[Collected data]
+-------+
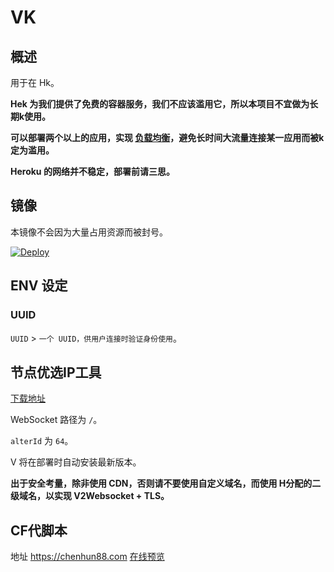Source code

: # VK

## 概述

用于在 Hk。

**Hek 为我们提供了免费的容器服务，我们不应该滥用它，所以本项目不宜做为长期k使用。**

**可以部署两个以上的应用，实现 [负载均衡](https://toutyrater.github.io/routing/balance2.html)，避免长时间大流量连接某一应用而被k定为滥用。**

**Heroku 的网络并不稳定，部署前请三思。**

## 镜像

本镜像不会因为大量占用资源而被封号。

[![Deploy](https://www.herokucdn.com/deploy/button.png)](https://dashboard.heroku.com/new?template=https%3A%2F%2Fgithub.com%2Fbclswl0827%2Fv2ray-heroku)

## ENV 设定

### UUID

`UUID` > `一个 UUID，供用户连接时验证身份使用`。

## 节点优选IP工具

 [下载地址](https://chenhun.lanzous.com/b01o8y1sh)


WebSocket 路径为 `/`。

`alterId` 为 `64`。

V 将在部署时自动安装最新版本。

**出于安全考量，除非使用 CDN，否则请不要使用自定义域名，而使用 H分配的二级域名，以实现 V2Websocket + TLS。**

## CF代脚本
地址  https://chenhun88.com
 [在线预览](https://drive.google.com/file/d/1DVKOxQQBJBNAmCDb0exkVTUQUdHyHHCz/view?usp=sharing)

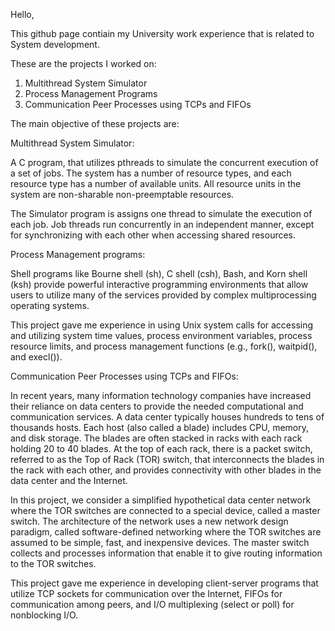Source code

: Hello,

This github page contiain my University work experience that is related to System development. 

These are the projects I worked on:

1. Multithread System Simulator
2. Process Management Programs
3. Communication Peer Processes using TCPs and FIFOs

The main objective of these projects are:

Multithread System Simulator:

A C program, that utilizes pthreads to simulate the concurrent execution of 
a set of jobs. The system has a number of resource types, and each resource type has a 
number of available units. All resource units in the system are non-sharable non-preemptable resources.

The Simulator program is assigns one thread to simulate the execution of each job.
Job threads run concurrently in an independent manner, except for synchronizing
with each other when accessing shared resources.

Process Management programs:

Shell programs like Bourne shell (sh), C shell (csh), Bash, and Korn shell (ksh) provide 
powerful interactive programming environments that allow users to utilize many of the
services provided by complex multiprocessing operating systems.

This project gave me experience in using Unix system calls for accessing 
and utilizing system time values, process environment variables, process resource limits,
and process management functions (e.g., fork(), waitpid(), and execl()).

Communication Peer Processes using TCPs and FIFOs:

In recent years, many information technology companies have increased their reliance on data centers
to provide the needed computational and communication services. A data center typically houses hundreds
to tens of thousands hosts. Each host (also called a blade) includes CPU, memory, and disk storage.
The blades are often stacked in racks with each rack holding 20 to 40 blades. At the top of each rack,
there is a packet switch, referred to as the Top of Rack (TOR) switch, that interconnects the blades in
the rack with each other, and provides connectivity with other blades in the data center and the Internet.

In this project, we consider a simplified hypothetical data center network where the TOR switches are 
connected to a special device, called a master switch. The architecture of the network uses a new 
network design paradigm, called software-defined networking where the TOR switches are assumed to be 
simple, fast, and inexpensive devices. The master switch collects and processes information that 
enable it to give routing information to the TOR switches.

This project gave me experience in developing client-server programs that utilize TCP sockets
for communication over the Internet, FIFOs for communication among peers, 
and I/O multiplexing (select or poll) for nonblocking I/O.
+-------+
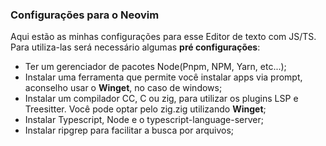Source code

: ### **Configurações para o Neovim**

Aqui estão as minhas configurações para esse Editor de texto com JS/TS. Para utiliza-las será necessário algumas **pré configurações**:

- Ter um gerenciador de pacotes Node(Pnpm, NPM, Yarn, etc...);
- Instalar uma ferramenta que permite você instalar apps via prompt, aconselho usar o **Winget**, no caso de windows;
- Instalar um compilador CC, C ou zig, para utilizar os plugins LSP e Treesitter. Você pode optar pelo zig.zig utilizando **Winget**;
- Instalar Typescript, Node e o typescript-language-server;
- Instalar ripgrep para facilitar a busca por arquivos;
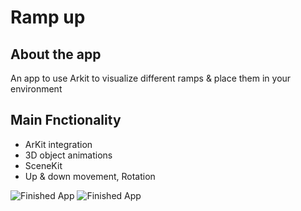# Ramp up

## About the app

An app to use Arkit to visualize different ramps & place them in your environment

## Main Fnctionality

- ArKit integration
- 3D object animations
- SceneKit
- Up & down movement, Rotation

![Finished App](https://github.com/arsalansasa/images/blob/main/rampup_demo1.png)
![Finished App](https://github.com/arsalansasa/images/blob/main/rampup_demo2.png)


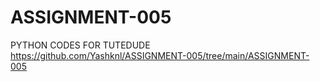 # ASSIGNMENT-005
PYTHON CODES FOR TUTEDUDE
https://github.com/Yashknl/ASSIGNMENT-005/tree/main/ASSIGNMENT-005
+-------+
__WHAT IS BEING ASKED__.
Among the entries above, copy exactly only the lines starting with the one containing "This project gave me experience in developing" and going through the one containing "and I/O multiplexing", both ends included.

__SOLUTION FOR THIS TASK__.
This project gave me experience in developing client-server programs that utilize TCP sockets
for communication over the Internet, FIFOs for communication among peers, 
and I/O multiplexing (select or poll) for nonblocking I/O.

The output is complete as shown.